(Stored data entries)

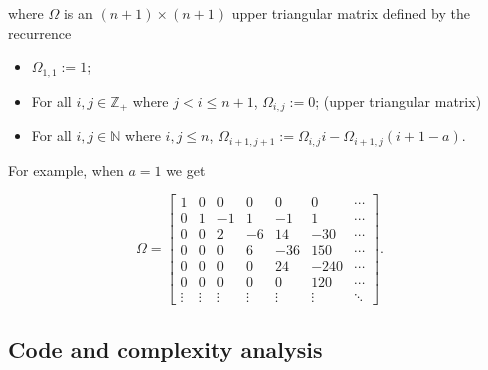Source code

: \documentclass[12pt]{article}
\begin{document}
where $\Omega$ is an $(n+1) \times (n+1)$ upper triangular matrix defined by the recurrence


\begin{itemize}
    \item $\Omega_{1, 1} := 1$;
    \item For all $i, j \in \mathbb{Z_+}$ where  $j < i \leq n+1$, $\Omega_{i, j} := 0$; \hfill (upper triangular matrix)
    \item For all $i, j \in \mathbb{N}$ where $i, j \leq n$, $\Omega_{i+1, j+1} :=  \Omega_{i, j} i - \Omega_{i+1, j} (i+1-a)$.
\end{itemize}

For example, when $a = 1$ we get

$$
    \Omega =
    \begin{bmatrix}
        1      & 0      & 0      & 0      & 0      & 0      & \cdots \\
        0      & 1      & -1     & 1      & -1     & 1      & \cdots \\
        0      & 0      & 2      & -6     & 14     & -30    & \cdots \\
        0      & 0      & 0      & 6      & -36    & 150    & \cdots \\
        0      & 0      & 0      & 0      & 24     & -240   & \cdots \\
        0      & 0      & 0      & 0      & 0      & 120    & \cdots \\
        \vdots & \vdots & \vdots & \vdots & \vdots & \vdots & \ddots
    \end{bmatrix}.
$$

\vspace{20px}

\subsection{Code and complexity analysis}
\end{document}
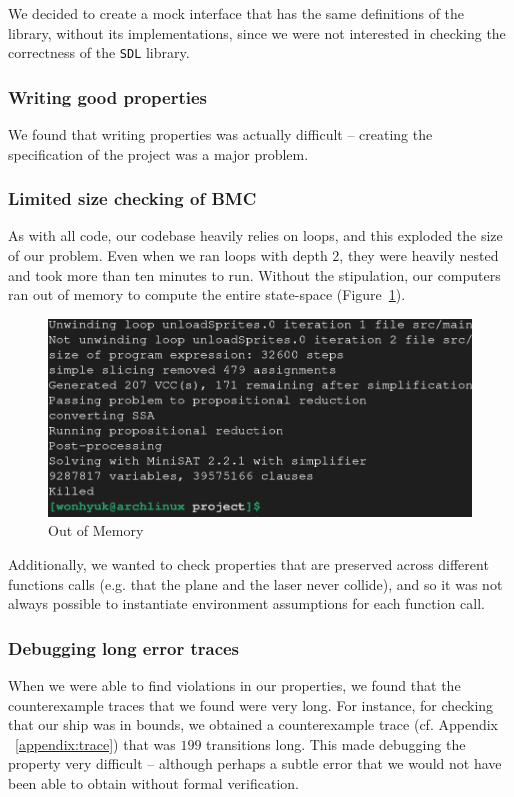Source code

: \documentclass{article}
\begin{document}
We decided to create a mock interface that has the same definitions of the library, without its implementations,
since we were not interested in checking the correctness of the \texttt{SDL} library.

\subsubsection{Writing good properties}
We found that writing properties was actually difficult -- creating the specification of the project was a major problem.


\subsubsection{Limited size checking of BMC}
As with all code, our codebase heavily relies on loops, and this exploded the size of our problem.
Even when we ran loops with depth $2$, they were heavily nested and took more than ten minutes to run.
Without the stipulation, our computers ran out of memory to compute the entire state-space (Figure~\ref{fig:killed}).
\begin{figure}[h!]
    \includegraphics[width=\linewidth]{killed.png}
    \caption{Out of Memory}
    \label{fig:killed}
\end{figure}

Additionally, we wanted to check properties that are preserved across different functions calls (e.g. that the plane and the laser never collide), and so it was not always possible to instantiate environment assumptions for each function call.


\subsubsection{Debugging long error traces}
When we were able to find violations in our properties, we found that the counterexample traces that we found were very long.
For instance, for checking that our ship was in bounds, we obtained a counterexample trace (cf. Appendix ~\ref{appendix:trace}) that was $199$ transitions long.
This made debugging the property very difficult -- although perhaps a subtle error that we would not have been able to obtain without formal verification.
\end{document}
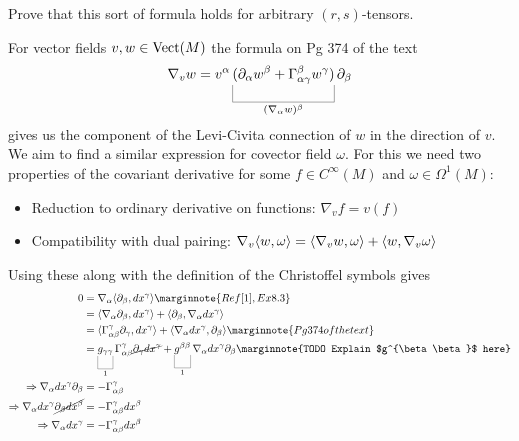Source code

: \documentclass[10pt]{article}
\begin{document}
\begin{example}
	Prove that this sort of formula holds for arbitrary $(r,s)$-tensors.
\end{example}
\sol For vector fields $v,w \in \text{Vect}(M)$ the formula on Pg 374 of the text
$$
\nabla_v w=v^\alpha\ub{(\partial_\alpha w^\beta+\Gamma_{\alpha\gamma}^\beta w^\gamma)}{(\nabla_\alpha w)^\beta}\partial_\beta
$$
gives us the component of the Levi-Civita connection of $w$ in the direction of $v$. We aim to find a similar expression for covector field $\omega$. For this we need two properties of the covariant derivative for some $f \in C^\infty(M)$ and $\omega \in \Omega^1(M)$:
\begin{itemize}
	\item Reduction to ordinary derivative on functions: $\nabla_v f = v(f)$
	\item Compatibility with dual pairing: $\nabla_v\langle w,\omega\rangle=\langle\nabla_v w,\omega\rangle+\langle w,\nabla_v\omega\rangle$
\end{itemize}
Using these along with the definition of the Christoffel symbols gives
$$
\begin{aligned}
	0 &= \nabla_\alpha\bk{\partial_\beta, dx^\gamma}\marginnote{Ref [1], Ex 8.3}\\
	&= \bk{\nabla_\alpha\partial_\beta, dx^\gamma} + \bk{\partial_\beta,\nabla_\alpha dx^\gamma}\\
	&= \bk{\Gamma_{\alpha\beta}^\gamma\partial_\gamma, dx^\gamma} + \bk{\nabla_\alpha dx^\gamma,\partial_\beta}\marginnote{Pg 374 of the text}\\
	&= \ub{g_{\gamma\gamma}}{1}\Gamma_{\alpha\beta}^\gamma\cancel{\partial_\gamma dx^\gamma} + \ub{g^{\beta\beta}}{1}\nabla_\alpha dx^\gamma\partial_\beta\marginnote{TODO Explain $g^{\beta\beta}$ here}\\
	\Rightarrow \nabla_\alpha dx^\gamma \partial_\beta &=-\Gamma_{\alpha\beta}^\gamma\\
	\Rightarrow \nabla_\alpha dx^\gamma \cancel{\partial_\beta dx^\beta}&=-\Gamma_{\alpha\beta}^\gamma dx^\beta\\
	\Rightarrow \nabla_\alpha dx^\gamma&=-\Gamma_{\alpha\beta}^\gamma dx^\beta
\end{aligned}
$$
\end{document}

:: WHAT NEEDS TO BE DONE ::
Provide the count of lines in the data above that include the word "heavily", with no added text.

:: SOLVED PROBLEM ::
2